Only lines with the word "camels" belong in the answer; copy them from the records below.

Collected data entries

------------------------------

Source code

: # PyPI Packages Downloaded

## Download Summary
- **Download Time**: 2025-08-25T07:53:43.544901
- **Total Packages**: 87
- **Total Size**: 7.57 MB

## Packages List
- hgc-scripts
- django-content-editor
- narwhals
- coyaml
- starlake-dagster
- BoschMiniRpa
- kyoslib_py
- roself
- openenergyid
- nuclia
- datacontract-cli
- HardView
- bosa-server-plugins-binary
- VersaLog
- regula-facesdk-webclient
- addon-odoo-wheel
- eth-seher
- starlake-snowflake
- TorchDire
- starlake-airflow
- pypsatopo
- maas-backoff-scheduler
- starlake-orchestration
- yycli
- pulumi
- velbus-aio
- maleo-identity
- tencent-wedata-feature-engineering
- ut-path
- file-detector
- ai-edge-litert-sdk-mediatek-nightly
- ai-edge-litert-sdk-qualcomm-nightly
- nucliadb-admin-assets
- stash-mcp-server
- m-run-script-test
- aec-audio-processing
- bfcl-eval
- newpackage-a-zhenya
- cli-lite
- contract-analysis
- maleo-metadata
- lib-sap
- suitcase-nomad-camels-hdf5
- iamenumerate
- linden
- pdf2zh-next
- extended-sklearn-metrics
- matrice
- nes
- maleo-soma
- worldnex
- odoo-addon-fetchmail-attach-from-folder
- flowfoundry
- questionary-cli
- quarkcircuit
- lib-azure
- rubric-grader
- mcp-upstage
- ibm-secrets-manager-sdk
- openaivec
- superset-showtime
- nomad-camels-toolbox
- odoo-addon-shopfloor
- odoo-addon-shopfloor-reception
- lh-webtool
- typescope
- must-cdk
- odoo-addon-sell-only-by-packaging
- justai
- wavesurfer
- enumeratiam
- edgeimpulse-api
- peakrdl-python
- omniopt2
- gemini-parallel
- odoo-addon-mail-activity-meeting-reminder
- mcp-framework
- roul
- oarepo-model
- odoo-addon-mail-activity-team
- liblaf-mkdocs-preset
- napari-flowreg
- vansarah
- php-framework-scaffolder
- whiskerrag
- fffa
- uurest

------------------------------

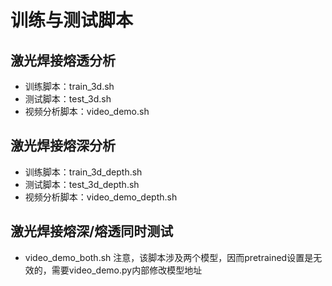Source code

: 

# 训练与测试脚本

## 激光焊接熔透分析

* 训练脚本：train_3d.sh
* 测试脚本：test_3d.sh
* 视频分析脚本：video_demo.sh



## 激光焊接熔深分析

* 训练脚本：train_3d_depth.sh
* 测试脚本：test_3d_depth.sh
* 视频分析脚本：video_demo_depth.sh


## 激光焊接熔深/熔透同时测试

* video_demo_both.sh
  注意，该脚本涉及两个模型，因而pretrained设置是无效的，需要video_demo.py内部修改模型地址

------------------------------

**RESPONSE TO THE EXERCISE**:
- suitcase-nomad-camels-hdf5
- nomad-camels-toolbox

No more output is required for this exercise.